◆ **Exercise**:
Going through the entries below, work out how many lines have the string "modulo" in them. Give the number and nothing more.
== Segment start ==
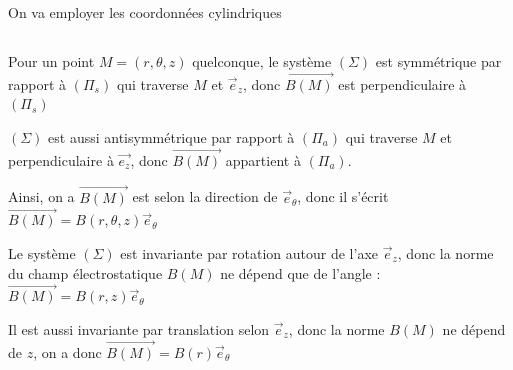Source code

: \documentclass[a4paper,12pt]{book}
\begin{document}
On va employer les coordonnées cylindriques
\subsection{}
Pour un point $M=(r,\theta,z)$ quelconque, le système $(\Sigma)$ est symmétrique par rapport à $(\Pi_s)$ qui traverse $M$ et $\vec{e}_z$, donc $\overrightarrow{B(M)}$ est perpendiculaire à $(\Pi_s)$

$(\Sigma)$ est aussi antisymmétrique par rapport à $(\Pi_a)$ qui traverse $M$ et perpendiculaire à $\vec{e_z}$, donc $\overrightarrow{B(M)}$ appartient à $(\Pi_a)$. 

Ainsi, on a $\overrightarrow{B(M)}$ est selon la direction de $\vec{e}_\theta$, donc il s'écrit $\overrightarrow{B(M)}=B(r,\theta,z)\vec{e}_\theta$

Le système $(\Sigma)$ est invariante par rotation autour de l'axe $\vec{e}_z$, donc la norme du champ électrostatique $B(M)$ ne dépend que de l'angle : $\overrightarrow{B(M)}=B(r,z)\vec{e}_\theta$

Il est aussi invariante par translation selon $\vec{e}_z$, donc la norme $B(M)$ ne dépend de $z$, on a donc $\overrightarrow{B(M)}=B(r)\vec{e}_\theta$
\end{document}
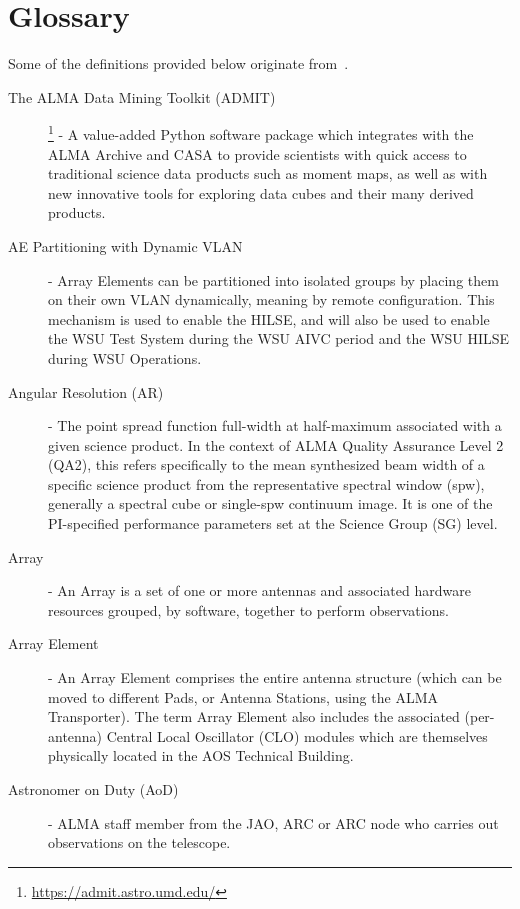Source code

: \section{Glossary}
\label{sec:glossary}

Some of the definitions provided below originate from~\cite{dp}.

\begin{description}
\item[The ALMA Data Mining Toolkit (ADMIT)]\footnote{\url{https://admit.astro.umd.edu/}} - A value-added Python software package which  integrates with the ALMA Archive and CASA to provide scientists with quick access to traditional science data products such as moment maps, as well as with new innovative tools for exploring data cubes and their many derived products.
\item[AE Partitioning with Dynamic VLAN] - Array Elements can be partitioned into isolated groups by placing them on their own VLAN dynamically, meaning by remote configuration.  This mechanism is used to enable the \ac{HILSE}, and will also be used to enable the WSU Test System during the WSU AIVC period and the WSU HILSE during WSU Operations.
\item[Angular Resolution (AR)] - The point spread function  full-width at half-maximum associated with a given science product. In the context of ALMA Quality Assurance Level 2 (QA2), this refers specifically to the mean synthesized beam width of a specific science product from the representative spectral window (spw), generally a spectral cube or single-spw continuum image. It is one of the PI-specified performance parameters set at the Science Group (SG) level.
\item[Array] - An Array is a set of one or more antennas and associated hardware resources grouped, by software, together to perform observations.
\item[Array Element] - An Array Element comprises the entire antenna structure (which can be moved to different Pads, or Antenna Stations, using the ALMA Transporter). The term Array Element also includes the associated (per-antenna) Central Local Oscillator (CLO) modules which are themselves physically located in the AOS Technical Building.
\item[Astronomer on Duty (AoD)] - ALMA staff member from the JAO, ARC or ARC node who carries out observations on the telescope. 


\end{description}
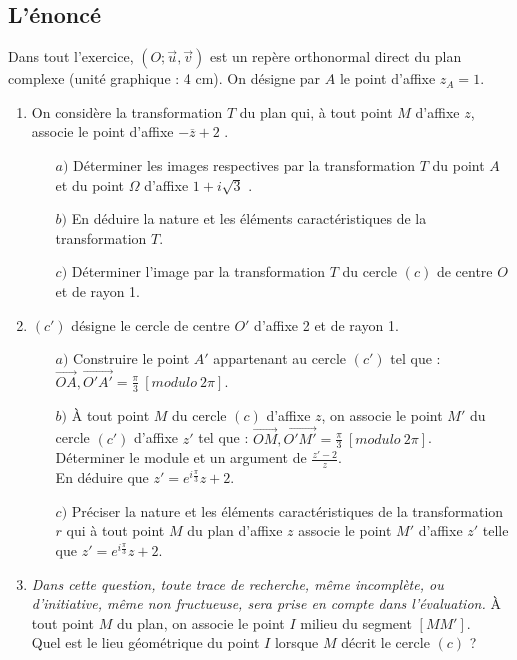 \documentclass[a4paper,11pt]{book}
\begin{document}
\subsection{L'\'enonc\'e}
Dans tout l'exercice, $(O;\overrightarrow{u},\overrightarrow{v})$ est un 
rep\`ere orthonormal direct du plan complexe (unit\'e graphique : 4 cm).
On d\'esigne par $A$ le point d'affixe $z_A = 1$.
\begin{enumerate}
\item On consid\`ere la transformation $T$ du plan qui, \`a tout point $M$ 
d'affixe $z$, associe le point d'affixe $-\overline{z}+2$        .
\begin{itemize}
\item[$a)$] D\'eterminer les images respectives par la transformation $T$ du 
point $A$ et du point $\Omega$ d'affixe $1+i\sqrt 3$        .
\item[$b)$] En d\'eduire la nature et les \'el\'ements caract\'eristiques de la
transformation $T$.
\item[$c)$] D\'eterminer l'image par la transformation $T$ du cercle $(c)$ de 
centre $O$ et de rayon 1.
\end{itemize}
\item $(c')$ d\'esigne le cercle de centre $O'$ d'affixe 2 et de rayon 1.
\begin{itemize}
\item[$a)$] Construire le point $A'$ appartenant au cercle $(c')$ tel que :\\
$\overrightarrow{OA},\overrightarrow{O'A'}=\displaystyle\frac{\pi}{3}\ [modulo\ 2\pi]$.
 \item[$b)$] \`A tout point $M$ du cercle $(c)$ d'affixe $z$, on associe le 
point $M'$ du cercle $(c')$ d'affixe $z'$ tel que :
$\overrightarrow{OM},\overrightarrow{O'M'}=\displaystyle\frac{\pi}{3}\ [modulo\ 2\pi]$.\\
D\'eterminer le module et un argument de $\displaystyle\frac{z'-2}{z}$.\\ 
En d\'eduire que $\displaystyle z'=e^{i\frac{\pi}{3}}z+2$.
\item[$c)$] Pr\'eciser la nature et les \'el\'ements caract\'eristiques de la 
transformation $r$ qui \`a tout point $M$ du plan d'affixe $z$ associe le point
$M'$ d'affixe $z'$ telle que $z'=e^{i \frac{\pi}{3}}z+2$.
 \end{itemize}
\item {\it Dans cette question, toute trace de recherche, m\^eme incompl\`ete, ou d'initiative, m\^eme non fructueuse, sera prise en compte dans l'\'evaluation.
} 
\`A tout point $M$ du plan, on associe le point $I$ milieu du 
segment $[MM']$.\\
Quel est le lieu g\'eom\'etrique du point $I$ lorsque $M$ d\'ecrit le cercle 
$(c)$ ?
\end{enumerate} 
\end{document}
== Segment end ==
◆ **Written solution**:
2